FSMA 7 Major Rules Series

Foreign Supplier Verification Programs

As we continue to look through the seven Major Rules under the Food Safety Modernization Act (FSMA), this article takes a deeper dive into the Foreign Supplier Verification Program (FSVP) Rule. Again, this is one in a series of controls which aims to drive the industry from a reactive to a more proactive stance on control of food safety and, in this case, protect against imports of products and materials which could impact upon this.

Under FSMA, the FSVP rule requires importers (or their agents) of food for humans and animals to verify that their foreign suppliers meet U.S. food safety standards, making sure that the food they import is safe for consumption.
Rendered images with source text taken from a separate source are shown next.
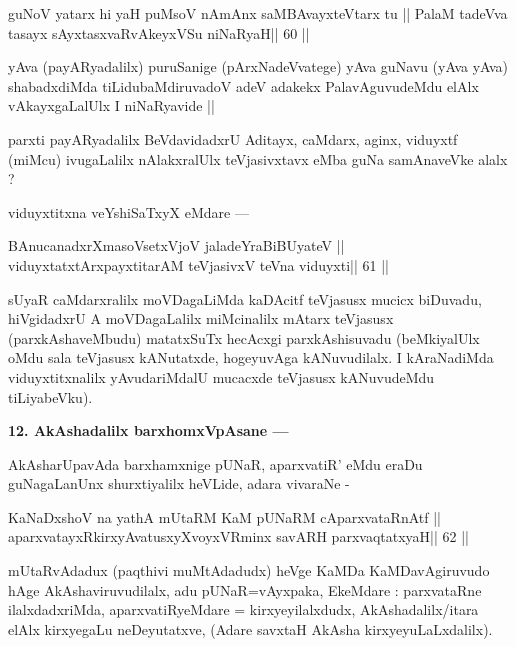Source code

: \begin{shl}
guNoV yatarx hi yaH puMsoV nAmAnx saMBAvayxteV\s tarx tu ||
PalaM tadeVva tasayx sAyxtasxvaRvAkeyxVSu niNaRyaH\hfill || 60 ||
\end{shl}

\begin{artha}
yAva (payARyadalilx) puruSanige (pArxNadeVvatege) yAva guNavu (yAva yAva) shabadxdiMda tiLidubaMdiruvadoV adeV adakekx PalavAguvudeMdu elAlx vAkayxgaLalUlx I niNaRyavide ||
\end{artha}

\begin{artha}
parxti payARyadalilx BeVdavidadxrU Aditayx, caMdarx, aginx, viduyxtf (miMcu) ivugaLalilx nAlakxralUlx teVjasivxtavx eMba guNa samAnaveVke alalx ?
\end{artha}

\begin{artha}
viduyxtitxna veYshiSaTxyX eMdare --- 
\end{artha} 

\begin{shl}
BAnucanadxrXmasoVsetxVjoV jaladeYraBiBUyateV ||
viduyxtatxtArxpayxtitarAM teVjasivxV teVna viduyxti\hfill || 61 ||
\end{shl}

\begin{artha}
sUyaR caMdarxralilx moVDagaLiMda kaDAcitf teVjasusx mucicx biDuvadu, hiVgidadxrU A moVDagaLalilx miMcinalilx mAtarx teVjasusx (parxkAshaveMbudu) matatxSuTx hecAcxgi parxkAshisuvadu (beMkiyalUlx oMdu sala teVjasusx kANutatxde, hogeyuvAga kANuvudilalx. I kAraNadiMda viduyxtitxnalilx yAvudariMdalU mucacxde teVjasusx kANuvudeMdu tiLiyabeVku).
\end{artha}

\begin{artha}
{\bf 12. AkAshadalilx barxhomxVpAsane ---}
\end{artha}

\begin{artha}
AkAsharUpavAda barxhamxnige pUNaR, aparxvatiR' eMdu eraDu guNagaLanUnx shurxtiyalilx heVLide, adara vivaraNe - 
\end{artha}

\begin{shl}
KaNaDxshoV na yathA mUtaRM KaM pUNaRM cAparxvataRnAtf ||
aparxvatayxRkirxyAvatusxyXvoyxVRminx savARH parxvaqtatxyaH\hfill || 62 ||
\end{shl}

\begin{artha}
mUtaRvAdadux (paqthivi muMtAdadudx) heVge KaMDa KaMDavAgiruvudo hAge AkAshaviruvudilalx, adu pUNaR=vAyxpaka, EkeMdare : parxvataRne ilalxdadxriMda, aparxvatiRyeMdare = kirxyeyilalxdudx, AkAshadalilx/itara elAlx kirxyegaLu neDeyutatxve, (Adare savxtaH AkAsha kirxyeyuLaLxdalilx).
\end{artha}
Foreign Supplier Verification Programs (FSVP) Rule

This rule is aimed at preventing food safety risks associated with imported foods and ensuring that foreign suppliers follow the same food safety regulations as US domestic suppliers (e.g. HARPC and Standards for Produce Safety, talked about in our previous factsheet – View factsheet ). It is also written to ensure food is not adulterated and is therefore linked firmly to food defense systems as well as ensuring food is not unsafely misbranded (concerning allergen labelling regulations).

Naturally, the import community will be most impacted by this rule as they are required to develop, maintain, and follow an FSVP for each food imported, unless an exemption applies. The definition of importer for this rule is US owner or consignee, i.e. the entity that owns the food, has purchased it, or has agreed in writing to purchase it at the time of US entry. If there is no US owner or consignee at time of entry, the FSVP importer is the US agent or representative of the foreign owner/consignee, as confirmed in a signed statement of consent. The key is that there must be a FSVP importer in the US who takes responsibility for meeting the requirements. Importers are most likely deemed in compliance with most of FSVP if they comply with the ‘preventative controls (PC)’ rule and its associates or exemptions discussed in our previous article.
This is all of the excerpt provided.